TASK INSTRUCTIONS:
The span to repeat in the listing below runs from the line containing "- Develop Python" to the line containing "- Conduct internal", inclusive. Repeat it exactly, and only it.

SUPPLIED MATERIAL:
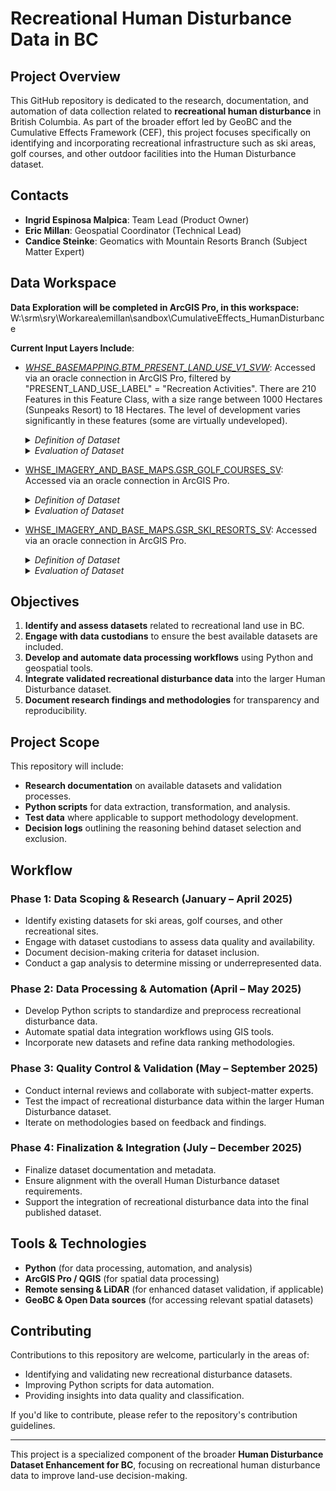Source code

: # Recreational Human Disturbance Data in BC

## Project Overview
This GitHub repository is dedicated to the research, documentation, and automation of data collection related to **recreational human disturbance** in British Columbia. As part of the broader effort led by GeoBC and the Cumulative Effects Framework (CEF), this project focuses specifically on identifying and incorporating recreational infrastructure such as ski areas, golf courses, and other outdoor facilities into the Human Disturbance dataset.

## Contacts
- **Ingrid Espinosa Malpica**: Team Lead (Product Owner)
- **Eric Millan**: Geospatial Coordinator (Technical Lead)
- **Candice Steinke**: Geomatics with Mountain Resorts Branch (Subject Matter Expert)

## Data Workspace
**Data Exploration will be completed in ArcGIS Pro, in this workspace:**
W:\srm\sry\Workarea\emillan\sandbox\CumulativeEffects_HumanDisturbance

**Current Input Layers Include**:
- [*WHSE_BASEMAPPING.BTM_PRESENT_LAND_USE_V1_SVW*](https://catalogue.data.gov.bc.ca/dataset/baseline-thematic-mapping-present-land-use-version-1-spatial-layer/resource/ed4900de-db01-4aa2-b720-c8e3210b8235): Accessed via an oracle connection in ArcGIS Pro, filtered by "PRESENT_LAND_USE_LABEL" = "Recreation Activities". There are 210 Features in this Feature Class, with a size range between 1000 Hectares (Sunpeaks Resort) to 18 Hectares. The level of development varies significantly in these features (some are virtually undeveloped).
  <details>
  <summary><em>Definition of Dataset</em></summary>
  Land used for private or public outdoor recreational purposes. Ski resorts and golf courses are included. This class does not include recreational areas within built-up portions of cities, towns and villages, which are mapped as urban areas. This class includes waterfront cottage areas if they are at least 200 metres wide.
  </details>
  <details>
  <summary><em>Evaluation of Dataset</em></summary>
  There are significant issues with this dataset which, at times, underrepresenting the land used for recreational purposes. For example, the largest feature in this dataset is the Sun Peaks Resort Skihill and nearly half of the current skihill (red) is not represented in the dataset (pink)
  <br>

  <img src="images/sunpeaks.png" alt="Recreation Land Use" width="400">
  </details>

- [WHSE_IMAGERY_AND_BASE_MAPS.GSR_GOLF_COURSES_SV](https://catalogue.data.gov.bc.ca/dataset/golf-courses/resource/e70e32f0-2ab6-4b60-9932-b584bbb921fd): Accessed via an oracle connection in ArcGIS Pro.
  <details>
  <summary><em>Definition of Dataset</em></summary>
  The location of golf courses is tracked in the sites database at GeoBC. This database identifies the physical location of the building or the access point to the property (for emergency response). This dataset is updated at the beginning of each month.
  </details>
  <details>
  <summary><em>Evaluation of Dataset</em></summary>
  This dataset contains 295 point locations representing golfcourses throughout the process. It appears to identify many more golf courses than contained in the Baseline Thematic Mapping layer, although this could be due to the colocation of Golf Courses in urban areas (BTM explicitely states that recreational uses near urban areas are not captured under the recreation classification). This dataset may proove useful in starting off an image classifciation process (to identify the footprints of more golf courses). The image below captures the general trend of some colocation between the BTM Layer (Pink) and the Point Data contained in this dataset, and the phenomenon that there are many more golf courses identified in this layer than in BTM.
  <br>

  <img src="images/golfcourses.png" alt="Golf Courses" width="400">
  </details>

- [WHSE_IMAGERY_AND_BASE_MAPS.GSR_SKI_RESORTS_SV](https://catalogue.data.gov.bc.ca/dataset/ski-resorts): Accessed via an oracle connection in ArcGIS Pro.
  <details>
  <summary><em>Definition of Dataset</em></summary>
  GSR_SKI_RESORTS_SV is a spatially enabled layer comprising Ski Resorts. Ski Resorts is a point dataset identifying the location of ski resorts in British Columbia.
  </details>
  <details>
  <summary><em>Evaluation of Dataset</em></summary>
  This dataset contains 40 point locations representing ski resorts throughout the province. There is a wide variety of types of Ski Resorts represented in this dataset, and it is almost certanily not complete. There are several features not represented in the BTM layer, inclduing small lodges such as Island Lake Lodge (left) near Fernie, or the Summit Lake Ski and Snowboard Area (right). There are likely many more missing Heli Ski Operators, smaller scale resorts or ski-related impacts on the landscape (eg, CMH, Spearhead Huts, etc)
  <br>

  <img src="images/ski_resorts.png" alt="Ski Resorts" width="400">
  </details>



## Objectives
1. **Identify and assess datasets** related to recreational land use in BC.
2. **Engage with data custodians** to ensure the best available datasets are included.
3. **Develop and automate data processing workflows** using Python and geospatial tools.
4. **Integrate validated recreational disturbance data** into the larger Human Disturbance dataset.
5. **Document research findings and methodologies** for transparency and reproducibility.

## Project Scope
This repository will include:
- **Research documentation** on available datasets and validation processes.
- **Python scripts** for data extraction, transformation, and analysis.
- **Test data** where applicable to support methodology development.
- **Decision logs** outlining the reasoning behind dataset selection and exclusion.

## Workflow
### **Phase 1: Data Scoping & Research (January – April 2025)**
- Identify existing datasets for ski areas, golf courses, and other recreational sites.
- Engage with dataset custodians to assess data quality and availability.
- Document decision-making criteria for dataset inclusion.
- Conduct a gap analysis to determine missing or underrepresented data.

### **Phase 2: Data Processing & Automation (April – May 2025)**
- Develop Python scripts to standardize and preprocess recreational disturbance data.
- Automate spatial data integration workflows using GIS tools.
- Incorporate new datasets and refine data ranking methodologies.

### **Phase 3: Quality Control & Validation (May – September 2025)**
- Conduct internal reviews and collaborate with subject-matter experts.
- Test the impact of recreational disturbance data within the larger Human Disturbance dataset.
- Iterate on methodologies based on feedback and findings.

### **Phase 4: Finalization & Integration (July – December 2025)**
- Finalize dataset documentation and metadata.
- Ensure alignment with the overall Human Disturbance dataset requirements.
- Support the integration of recreational disturbance data into the final published dataset.

## Tools & Technologies
- **Python** (for data processing, automation, and analysis)
- **ArcGIS Pro / QGIS** (for spatial data processing)
- **Remote sensing & LiDAR** (for enhanced dataset validation, if applicable)
- **GeoBC & Open Data sources** (for accessing relevant spatial datasets)

## Contributing
Contributions to this repository are welcome, particularly in the areas of:
- Identifying and validating new recreational disturbance datasets.
- Improving Python scripts for data automation.
- Providing insights into data quality and classification.

If you'd like to contribute, please refer to the repository's contribution guidelines.

---
This project is a specialized component of the broader **Human Disturbance Dataset Enhancement for BC**, focusing on recreational human disturbance data to improve land-use decision-making.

WRITTEN REPLY:
- Develop Python scripts to standardize and preprocess recreational disturbance data.
- Automate spatial data integration workflows using GIS tools.
- Incorporate new datasets and refine data ranking methodologies.

### **Phase 3: Quality Control & Validation (May – September 2025)**
- Conduct internal reviews and collaborate with subject-matter experts.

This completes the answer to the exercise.